Il essaya de sourire et me lança le plus sinistre regard qui pût jaillir de ses sombres yeux.
« — Oui, » dit-il, « cette antipathie avait pris naissance dans votre cœur d’enfant ; elle remplit d’amertume la vie de votre pauvre mère. Vous avez raison. Veuille le ciel que vous soyez revenu à de meilleurs sentiments… que vous vous soyez corrigé vous-même. »
Ici finit le dialogue, qui avait eu lieu à demi-voix dans un coin de l’étude, et M. Murdstone, passant dans le cabinet de M. Spenlow, ajouta de son ton le plus doux :
« — Des personnes de la profession de M. Spenlow sont habituées aux dissentiments de famille et savent combien de complications difficiles ils engendrent ! »
Cela dit, il paya sa licence, et l’ayant reçue proprement pliée des mains de M. Spenlow, qui lui souhaita poliment toutes les chances de bonheur pour lui et la future, il se retira.
Je n’aurais pas su si bien me contraindre si j’avais eu moins de peine à faire comprendre à Peggoty (qui n’était irritée que par rapport à moi, la bonne créature) ! que nous n’étions pas dans un lieu convenable pour nous livrer à des récriminations.
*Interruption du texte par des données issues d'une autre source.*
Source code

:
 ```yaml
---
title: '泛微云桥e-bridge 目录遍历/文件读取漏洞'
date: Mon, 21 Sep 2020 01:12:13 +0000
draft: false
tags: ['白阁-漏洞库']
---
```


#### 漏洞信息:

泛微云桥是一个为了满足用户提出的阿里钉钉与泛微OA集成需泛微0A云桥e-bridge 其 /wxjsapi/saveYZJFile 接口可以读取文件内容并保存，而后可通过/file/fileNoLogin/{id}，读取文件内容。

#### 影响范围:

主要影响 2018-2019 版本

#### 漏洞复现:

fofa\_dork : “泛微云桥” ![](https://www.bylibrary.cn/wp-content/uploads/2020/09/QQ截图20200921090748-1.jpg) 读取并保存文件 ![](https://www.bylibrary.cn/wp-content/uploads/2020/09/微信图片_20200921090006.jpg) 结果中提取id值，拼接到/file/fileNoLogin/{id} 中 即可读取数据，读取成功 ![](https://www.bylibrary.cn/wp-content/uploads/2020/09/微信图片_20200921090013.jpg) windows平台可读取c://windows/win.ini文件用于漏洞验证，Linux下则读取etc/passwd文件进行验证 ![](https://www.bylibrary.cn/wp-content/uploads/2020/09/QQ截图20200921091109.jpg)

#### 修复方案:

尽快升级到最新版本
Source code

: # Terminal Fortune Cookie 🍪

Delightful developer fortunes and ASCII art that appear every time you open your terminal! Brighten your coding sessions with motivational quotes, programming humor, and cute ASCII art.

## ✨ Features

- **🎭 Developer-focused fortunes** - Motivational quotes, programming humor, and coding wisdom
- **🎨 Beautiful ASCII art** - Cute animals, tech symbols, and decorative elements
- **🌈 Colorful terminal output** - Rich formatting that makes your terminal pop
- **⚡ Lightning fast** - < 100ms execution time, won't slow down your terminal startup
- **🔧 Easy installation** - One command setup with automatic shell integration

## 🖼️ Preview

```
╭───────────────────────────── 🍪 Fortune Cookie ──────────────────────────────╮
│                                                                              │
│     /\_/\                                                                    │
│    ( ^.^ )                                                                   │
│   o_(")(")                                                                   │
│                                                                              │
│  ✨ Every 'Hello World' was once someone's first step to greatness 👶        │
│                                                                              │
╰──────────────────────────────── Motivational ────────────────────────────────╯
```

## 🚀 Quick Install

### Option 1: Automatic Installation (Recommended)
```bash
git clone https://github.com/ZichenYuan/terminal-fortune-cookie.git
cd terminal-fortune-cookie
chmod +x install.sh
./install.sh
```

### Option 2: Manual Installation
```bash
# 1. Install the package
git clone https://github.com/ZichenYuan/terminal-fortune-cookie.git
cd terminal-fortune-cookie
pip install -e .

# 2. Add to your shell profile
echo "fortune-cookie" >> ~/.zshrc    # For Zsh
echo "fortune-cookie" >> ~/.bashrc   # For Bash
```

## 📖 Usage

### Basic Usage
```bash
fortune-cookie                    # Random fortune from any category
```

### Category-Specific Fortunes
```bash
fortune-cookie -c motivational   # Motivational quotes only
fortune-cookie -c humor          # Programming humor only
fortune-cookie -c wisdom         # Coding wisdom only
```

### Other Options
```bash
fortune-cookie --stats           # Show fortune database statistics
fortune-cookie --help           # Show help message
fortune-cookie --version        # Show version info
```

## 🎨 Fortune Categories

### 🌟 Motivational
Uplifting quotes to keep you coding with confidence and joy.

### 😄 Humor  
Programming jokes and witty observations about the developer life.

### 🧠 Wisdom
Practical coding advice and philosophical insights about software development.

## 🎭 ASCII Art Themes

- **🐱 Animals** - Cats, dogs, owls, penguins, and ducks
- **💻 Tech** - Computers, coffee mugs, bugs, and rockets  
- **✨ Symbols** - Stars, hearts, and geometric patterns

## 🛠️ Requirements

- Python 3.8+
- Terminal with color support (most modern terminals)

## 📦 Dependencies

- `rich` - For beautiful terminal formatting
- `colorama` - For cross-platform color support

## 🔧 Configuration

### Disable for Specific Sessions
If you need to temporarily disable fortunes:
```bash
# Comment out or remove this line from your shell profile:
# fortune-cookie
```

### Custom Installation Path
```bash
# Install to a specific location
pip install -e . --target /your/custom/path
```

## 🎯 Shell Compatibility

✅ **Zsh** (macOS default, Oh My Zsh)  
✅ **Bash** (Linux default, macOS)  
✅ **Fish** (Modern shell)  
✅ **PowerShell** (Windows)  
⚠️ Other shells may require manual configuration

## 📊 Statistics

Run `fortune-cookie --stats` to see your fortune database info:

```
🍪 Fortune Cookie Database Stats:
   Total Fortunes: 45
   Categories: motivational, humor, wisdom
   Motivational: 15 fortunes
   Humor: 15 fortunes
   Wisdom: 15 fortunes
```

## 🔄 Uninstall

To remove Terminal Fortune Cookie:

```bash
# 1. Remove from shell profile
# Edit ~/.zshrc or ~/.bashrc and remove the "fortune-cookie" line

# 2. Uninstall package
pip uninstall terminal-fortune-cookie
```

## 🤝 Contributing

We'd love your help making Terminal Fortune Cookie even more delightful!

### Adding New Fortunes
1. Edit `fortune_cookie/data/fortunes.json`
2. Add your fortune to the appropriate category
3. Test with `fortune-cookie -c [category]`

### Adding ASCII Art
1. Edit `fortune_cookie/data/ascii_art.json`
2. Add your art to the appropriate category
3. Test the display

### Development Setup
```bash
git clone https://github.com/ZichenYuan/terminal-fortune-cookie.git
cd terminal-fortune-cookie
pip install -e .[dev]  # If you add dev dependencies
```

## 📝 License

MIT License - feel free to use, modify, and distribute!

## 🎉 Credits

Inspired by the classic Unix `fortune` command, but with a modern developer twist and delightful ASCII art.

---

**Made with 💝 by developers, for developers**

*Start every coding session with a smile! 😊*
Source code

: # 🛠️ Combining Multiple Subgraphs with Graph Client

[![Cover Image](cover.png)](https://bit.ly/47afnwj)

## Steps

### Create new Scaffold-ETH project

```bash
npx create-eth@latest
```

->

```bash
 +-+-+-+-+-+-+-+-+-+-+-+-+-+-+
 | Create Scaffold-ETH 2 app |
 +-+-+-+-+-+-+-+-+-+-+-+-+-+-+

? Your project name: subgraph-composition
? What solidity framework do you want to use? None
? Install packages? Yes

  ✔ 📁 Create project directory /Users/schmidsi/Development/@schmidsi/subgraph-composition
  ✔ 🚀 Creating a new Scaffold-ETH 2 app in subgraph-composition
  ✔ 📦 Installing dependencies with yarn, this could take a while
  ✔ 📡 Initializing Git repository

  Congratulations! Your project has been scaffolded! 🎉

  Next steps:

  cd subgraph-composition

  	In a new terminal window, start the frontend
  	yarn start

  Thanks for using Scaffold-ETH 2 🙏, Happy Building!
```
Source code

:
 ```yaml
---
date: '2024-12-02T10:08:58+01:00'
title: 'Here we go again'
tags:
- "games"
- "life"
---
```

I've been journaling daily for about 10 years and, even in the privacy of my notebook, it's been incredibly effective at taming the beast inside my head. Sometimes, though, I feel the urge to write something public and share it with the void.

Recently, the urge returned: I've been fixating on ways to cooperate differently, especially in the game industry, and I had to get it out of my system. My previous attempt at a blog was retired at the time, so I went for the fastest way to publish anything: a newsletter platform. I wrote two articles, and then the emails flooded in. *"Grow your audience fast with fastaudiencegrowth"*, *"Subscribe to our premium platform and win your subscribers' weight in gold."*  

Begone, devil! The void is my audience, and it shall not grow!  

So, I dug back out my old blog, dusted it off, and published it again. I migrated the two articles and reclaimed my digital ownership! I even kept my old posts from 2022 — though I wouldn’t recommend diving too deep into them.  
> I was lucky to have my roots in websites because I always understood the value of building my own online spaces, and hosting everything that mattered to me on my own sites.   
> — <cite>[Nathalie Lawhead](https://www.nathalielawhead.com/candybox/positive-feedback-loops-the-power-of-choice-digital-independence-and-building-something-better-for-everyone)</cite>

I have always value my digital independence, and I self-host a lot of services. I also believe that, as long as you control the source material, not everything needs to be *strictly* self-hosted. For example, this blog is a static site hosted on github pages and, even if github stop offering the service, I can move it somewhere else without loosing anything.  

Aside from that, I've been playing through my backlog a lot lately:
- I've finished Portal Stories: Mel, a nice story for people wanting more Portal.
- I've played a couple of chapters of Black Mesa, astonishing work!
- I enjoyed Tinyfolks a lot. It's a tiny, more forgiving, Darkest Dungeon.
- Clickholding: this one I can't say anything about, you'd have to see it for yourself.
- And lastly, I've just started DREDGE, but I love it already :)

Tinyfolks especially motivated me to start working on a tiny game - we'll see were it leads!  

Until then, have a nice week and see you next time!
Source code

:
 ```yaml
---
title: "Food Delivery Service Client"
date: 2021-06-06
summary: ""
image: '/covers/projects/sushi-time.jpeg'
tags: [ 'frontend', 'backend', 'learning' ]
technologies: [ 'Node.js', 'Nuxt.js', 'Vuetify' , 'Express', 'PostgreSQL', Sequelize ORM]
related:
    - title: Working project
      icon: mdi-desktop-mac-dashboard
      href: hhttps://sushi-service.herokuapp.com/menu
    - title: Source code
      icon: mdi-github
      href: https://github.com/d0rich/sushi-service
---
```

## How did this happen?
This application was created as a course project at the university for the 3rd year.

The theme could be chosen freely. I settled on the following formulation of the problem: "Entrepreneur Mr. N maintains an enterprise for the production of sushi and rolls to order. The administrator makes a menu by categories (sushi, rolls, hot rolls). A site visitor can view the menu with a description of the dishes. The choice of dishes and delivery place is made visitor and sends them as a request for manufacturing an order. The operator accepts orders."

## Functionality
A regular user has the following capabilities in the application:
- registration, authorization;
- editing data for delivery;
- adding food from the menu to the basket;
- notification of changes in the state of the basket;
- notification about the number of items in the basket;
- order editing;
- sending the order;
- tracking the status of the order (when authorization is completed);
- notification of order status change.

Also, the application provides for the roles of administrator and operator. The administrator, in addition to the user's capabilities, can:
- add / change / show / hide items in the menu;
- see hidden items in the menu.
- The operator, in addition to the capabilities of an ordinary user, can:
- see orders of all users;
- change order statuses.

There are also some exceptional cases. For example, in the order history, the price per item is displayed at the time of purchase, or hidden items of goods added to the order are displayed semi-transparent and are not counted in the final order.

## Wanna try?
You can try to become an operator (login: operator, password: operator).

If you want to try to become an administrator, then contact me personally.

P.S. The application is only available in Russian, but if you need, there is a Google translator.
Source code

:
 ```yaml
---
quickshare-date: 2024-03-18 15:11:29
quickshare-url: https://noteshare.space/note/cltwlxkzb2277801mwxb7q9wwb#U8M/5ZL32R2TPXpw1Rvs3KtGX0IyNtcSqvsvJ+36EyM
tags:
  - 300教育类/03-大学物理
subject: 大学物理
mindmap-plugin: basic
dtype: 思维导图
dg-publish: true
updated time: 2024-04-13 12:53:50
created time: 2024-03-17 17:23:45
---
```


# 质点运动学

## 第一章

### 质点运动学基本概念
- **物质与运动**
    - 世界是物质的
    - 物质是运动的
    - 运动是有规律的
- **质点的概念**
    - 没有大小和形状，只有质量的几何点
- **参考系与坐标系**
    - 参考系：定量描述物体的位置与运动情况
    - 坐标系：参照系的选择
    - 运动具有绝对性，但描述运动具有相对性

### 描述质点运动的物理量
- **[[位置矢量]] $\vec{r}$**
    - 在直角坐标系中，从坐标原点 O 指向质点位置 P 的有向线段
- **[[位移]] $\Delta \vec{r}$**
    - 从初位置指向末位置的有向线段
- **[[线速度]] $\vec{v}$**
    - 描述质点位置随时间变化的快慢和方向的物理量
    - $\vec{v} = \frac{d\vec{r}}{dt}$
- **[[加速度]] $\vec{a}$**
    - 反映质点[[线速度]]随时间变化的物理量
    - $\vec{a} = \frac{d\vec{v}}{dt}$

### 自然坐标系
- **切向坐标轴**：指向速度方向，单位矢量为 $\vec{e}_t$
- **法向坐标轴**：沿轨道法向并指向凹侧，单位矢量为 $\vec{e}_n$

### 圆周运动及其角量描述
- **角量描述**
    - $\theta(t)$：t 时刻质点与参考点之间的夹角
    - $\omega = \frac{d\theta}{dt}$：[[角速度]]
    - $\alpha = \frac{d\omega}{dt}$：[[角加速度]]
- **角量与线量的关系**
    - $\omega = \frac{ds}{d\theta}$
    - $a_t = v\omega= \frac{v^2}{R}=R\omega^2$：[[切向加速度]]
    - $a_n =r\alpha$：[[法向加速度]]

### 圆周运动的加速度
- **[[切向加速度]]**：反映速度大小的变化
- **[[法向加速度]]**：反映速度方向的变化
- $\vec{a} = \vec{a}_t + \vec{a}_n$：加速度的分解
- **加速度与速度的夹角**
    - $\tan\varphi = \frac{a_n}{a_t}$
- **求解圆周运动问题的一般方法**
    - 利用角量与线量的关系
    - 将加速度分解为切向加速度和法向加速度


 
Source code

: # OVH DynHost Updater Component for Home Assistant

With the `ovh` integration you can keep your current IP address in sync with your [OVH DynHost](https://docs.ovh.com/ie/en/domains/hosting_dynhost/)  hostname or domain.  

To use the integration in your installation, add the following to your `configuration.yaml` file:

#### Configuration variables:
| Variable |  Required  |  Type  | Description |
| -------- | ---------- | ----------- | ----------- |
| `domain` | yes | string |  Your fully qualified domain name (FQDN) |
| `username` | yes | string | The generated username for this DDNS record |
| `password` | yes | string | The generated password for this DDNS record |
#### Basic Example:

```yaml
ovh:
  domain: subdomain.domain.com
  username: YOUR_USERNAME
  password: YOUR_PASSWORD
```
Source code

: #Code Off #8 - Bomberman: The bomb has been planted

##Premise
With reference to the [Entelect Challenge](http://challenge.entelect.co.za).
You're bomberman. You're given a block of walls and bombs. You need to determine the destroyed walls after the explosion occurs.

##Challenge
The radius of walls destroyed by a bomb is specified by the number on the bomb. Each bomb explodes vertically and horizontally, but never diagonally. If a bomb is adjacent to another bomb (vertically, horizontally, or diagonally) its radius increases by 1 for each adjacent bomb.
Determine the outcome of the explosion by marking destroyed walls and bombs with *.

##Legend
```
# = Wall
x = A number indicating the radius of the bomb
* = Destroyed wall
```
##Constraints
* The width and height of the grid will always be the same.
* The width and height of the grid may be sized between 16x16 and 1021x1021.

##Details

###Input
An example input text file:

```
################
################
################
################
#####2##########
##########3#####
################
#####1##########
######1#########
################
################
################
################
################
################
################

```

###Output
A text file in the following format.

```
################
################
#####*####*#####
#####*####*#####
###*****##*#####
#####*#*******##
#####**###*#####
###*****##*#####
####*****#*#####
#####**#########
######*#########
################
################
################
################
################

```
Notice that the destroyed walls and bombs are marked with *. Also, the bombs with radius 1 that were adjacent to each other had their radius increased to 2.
Elle aurait, je crois, poursuivi M. Murdstone, si, pour l’apaiser, je ne m’étais avisé de l’embrasser affectueusement devant M. Spenlow et tous les clercs !
M. Spenlow ne paraissait pas savoir quel degré de parenté existait entre M. Murdstone et moi : je n’en fus pas fâché, tant il me répugnait de reconnaître pour mon beau-père, même dans le secret de mon cœur, celui qui avait joué un rôle si cruel envers ma pauvre mère. M. Spenlow s’en inquiétait fort peu, s’étant vaguement imaginé que ma tante était le chef de notre famille qui avait contre elle un parti rebelle commandé par quelqu’autre… Ce fut du moins ce que je recueillis de sa conversation pendant que nous attendions M. Tiffey pour dresser le mémoire des frais de Peggoty.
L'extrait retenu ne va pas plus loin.